Spivak’s concern in this essay is the extension of nineteenth-century British imperialism into present-day feminist criticism. It should not be forgotten, she begins, that literature had a vital role in the “production of cultural representation of England to the English”—and was thus implicated in the project of imperialism itself (262). Her readings of Charlotte Brontë’s Jane Eyre, Jean Rhys’ Wide Sargasso Sea, and Mary Shelley’s Frankenstein model a kind of critical reading that is conscious of and that works against the “worlding” tendency underlying literary studies at their most imperialistic. The exoticization of the Third World’s “rich intact literary heritages waiting to be recovered, interpreted, and curricularlized in English translation” is itself a process of “worlding” not unlike the expansion of an empire (262). Rather than focusing on Third World literatures, Spivak seeks to uncover and deconstruct the production of “The Third World” by beginning with the literature of the home empire. (Read the article)

Kaufman, Debra Renee. “Rethinking, Reflecting, Rewriting: Teaching Feminist Methodology.” The Review of Education/Pedagogy/Cultural Studies 18.2 (1996): 165-74.

“Part of feminist methodology,” writes Kaufman, “is to make clear that race, gender, and class mark not only particular positions within society, but are also markers of unequal relationships,” and the feminist classroom “is a point of departure to explore relations of privilege and power at the heart of both learning and researching” (173). Kaufman’s feminism calls for a “pedagogical revolution” in which borders are not only crossed, but dissolved (166). She begins her article with a description of her own education in the sixties, lending an experiential weight to her pedagogical views. Kaufman dedicates her classroom to “the relationship between the personal and the public; between the classroom and the community; between the academic and the popular; between the student and the teacher” (167). (Read the article)

Cohen, Jody. “Constructing Race at an Urban High School: In Their Minds, Their Mouths, Their Hearts.” Beyond Silenced Voices: Class, Race, and Gender in United States Schools. Ed. Lois Weis and Michelle Fine. New York: State University of New York Press, 1993. 289-308.

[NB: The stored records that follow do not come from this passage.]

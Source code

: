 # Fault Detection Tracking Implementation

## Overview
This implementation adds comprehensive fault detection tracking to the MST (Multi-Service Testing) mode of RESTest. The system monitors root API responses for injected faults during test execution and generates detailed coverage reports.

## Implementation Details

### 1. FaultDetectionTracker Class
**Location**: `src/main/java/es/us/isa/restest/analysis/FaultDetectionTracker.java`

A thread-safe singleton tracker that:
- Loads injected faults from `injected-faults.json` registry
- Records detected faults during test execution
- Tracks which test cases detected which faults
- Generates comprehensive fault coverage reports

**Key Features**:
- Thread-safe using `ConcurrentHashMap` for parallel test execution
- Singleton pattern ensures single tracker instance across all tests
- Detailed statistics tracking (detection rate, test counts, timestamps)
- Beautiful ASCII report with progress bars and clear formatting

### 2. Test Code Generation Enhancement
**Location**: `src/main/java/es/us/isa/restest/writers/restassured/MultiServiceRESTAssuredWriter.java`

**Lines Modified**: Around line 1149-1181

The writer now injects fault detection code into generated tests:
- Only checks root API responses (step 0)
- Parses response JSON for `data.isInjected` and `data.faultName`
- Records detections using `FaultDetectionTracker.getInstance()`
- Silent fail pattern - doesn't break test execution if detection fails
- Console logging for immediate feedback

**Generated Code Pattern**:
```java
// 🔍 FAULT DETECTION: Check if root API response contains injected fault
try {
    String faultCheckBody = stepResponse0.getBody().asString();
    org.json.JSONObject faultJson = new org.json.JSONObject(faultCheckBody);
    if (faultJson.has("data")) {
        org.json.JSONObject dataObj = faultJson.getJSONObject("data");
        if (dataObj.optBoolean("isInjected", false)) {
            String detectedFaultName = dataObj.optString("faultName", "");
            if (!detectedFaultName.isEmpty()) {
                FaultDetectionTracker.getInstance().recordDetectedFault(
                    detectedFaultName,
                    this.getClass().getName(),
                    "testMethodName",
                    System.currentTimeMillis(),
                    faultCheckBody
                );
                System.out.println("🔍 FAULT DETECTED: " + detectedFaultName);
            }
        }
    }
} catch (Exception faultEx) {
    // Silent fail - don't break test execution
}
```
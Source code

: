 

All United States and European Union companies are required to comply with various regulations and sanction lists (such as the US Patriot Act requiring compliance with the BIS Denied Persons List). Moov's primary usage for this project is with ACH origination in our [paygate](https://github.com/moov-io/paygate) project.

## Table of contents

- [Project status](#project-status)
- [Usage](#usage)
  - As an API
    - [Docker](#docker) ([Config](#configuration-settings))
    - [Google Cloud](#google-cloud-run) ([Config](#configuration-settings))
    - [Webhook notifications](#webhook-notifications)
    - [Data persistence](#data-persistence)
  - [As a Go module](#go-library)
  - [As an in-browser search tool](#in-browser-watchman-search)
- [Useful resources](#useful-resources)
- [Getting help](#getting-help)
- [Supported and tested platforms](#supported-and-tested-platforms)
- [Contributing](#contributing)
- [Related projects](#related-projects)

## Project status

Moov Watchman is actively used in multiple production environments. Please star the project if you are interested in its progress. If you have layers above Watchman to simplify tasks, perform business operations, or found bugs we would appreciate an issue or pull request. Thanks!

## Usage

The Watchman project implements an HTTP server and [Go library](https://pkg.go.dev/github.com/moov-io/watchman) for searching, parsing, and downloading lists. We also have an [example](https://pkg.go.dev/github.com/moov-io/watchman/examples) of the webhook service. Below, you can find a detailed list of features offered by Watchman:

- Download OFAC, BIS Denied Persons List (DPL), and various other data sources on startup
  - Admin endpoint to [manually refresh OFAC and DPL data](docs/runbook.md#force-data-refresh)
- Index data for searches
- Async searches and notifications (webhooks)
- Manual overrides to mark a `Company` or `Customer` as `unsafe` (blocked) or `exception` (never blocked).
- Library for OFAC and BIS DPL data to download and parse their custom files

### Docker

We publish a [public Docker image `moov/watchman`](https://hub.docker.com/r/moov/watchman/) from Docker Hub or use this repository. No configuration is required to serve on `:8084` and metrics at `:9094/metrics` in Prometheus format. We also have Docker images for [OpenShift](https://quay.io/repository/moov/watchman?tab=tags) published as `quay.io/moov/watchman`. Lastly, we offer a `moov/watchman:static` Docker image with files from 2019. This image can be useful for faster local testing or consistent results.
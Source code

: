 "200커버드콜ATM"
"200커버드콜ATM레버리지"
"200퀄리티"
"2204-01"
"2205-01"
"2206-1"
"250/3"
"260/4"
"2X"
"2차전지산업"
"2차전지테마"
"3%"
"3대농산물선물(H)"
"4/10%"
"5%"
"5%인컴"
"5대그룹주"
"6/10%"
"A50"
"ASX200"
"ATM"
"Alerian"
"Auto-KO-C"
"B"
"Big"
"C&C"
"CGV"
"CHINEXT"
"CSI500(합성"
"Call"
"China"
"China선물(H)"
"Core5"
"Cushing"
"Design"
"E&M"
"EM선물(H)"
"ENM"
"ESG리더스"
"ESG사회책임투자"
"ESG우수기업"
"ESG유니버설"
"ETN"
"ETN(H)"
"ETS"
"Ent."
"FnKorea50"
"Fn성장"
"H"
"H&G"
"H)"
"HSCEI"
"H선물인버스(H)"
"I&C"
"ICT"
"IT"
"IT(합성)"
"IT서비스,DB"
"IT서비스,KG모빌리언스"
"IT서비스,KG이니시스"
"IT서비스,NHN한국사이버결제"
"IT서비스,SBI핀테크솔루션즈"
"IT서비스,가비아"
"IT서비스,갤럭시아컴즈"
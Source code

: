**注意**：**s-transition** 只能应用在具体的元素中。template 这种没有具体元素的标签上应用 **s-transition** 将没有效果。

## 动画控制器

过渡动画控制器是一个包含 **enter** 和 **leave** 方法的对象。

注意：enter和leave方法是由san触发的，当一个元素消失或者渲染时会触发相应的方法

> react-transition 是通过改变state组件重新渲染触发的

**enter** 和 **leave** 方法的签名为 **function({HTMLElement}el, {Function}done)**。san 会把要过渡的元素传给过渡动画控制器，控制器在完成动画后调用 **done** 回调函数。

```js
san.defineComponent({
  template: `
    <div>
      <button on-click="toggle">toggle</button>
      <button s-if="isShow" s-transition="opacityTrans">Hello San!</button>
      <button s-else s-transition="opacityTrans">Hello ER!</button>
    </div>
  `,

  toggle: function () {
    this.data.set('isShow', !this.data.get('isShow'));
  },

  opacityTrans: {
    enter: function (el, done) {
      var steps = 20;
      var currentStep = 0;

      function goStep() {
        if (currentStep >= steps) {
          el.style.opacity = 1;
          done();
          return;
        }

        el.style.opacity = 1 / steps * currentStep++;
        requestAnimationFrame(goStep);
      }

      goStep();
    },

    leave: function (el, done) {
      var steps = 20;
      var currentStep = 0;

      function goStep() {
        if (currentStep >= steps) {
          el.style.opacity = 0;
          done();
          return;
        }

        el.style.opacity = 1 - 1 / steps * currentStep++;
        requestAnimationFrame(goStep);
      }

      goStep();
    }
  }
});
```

Endorsing an experientially based multicultural education, Cohen argues that students are “authorities on their own experiences,” and also “bring critical insight to the complexities of race/ethnicity,” suggesting that “schools go beyond transmitting knowledge about cultural groups to study race, gender, and class as dynamic, interacting social constructs” (306). Cohen’s study began, as she writes, from research, “becoming pedagogy only in the process” (291). The strategies she suggests are “practice-based” and stem from individual conversations held outside the mainstream classroom (306). A multicultural education, Cohen writes, would ideally involve “planning teams” comprised of staff, parents, students, and community members, and the curriculum would be comprised of “experientially based discourses of identity, difference, and racism” (306). (Read the article)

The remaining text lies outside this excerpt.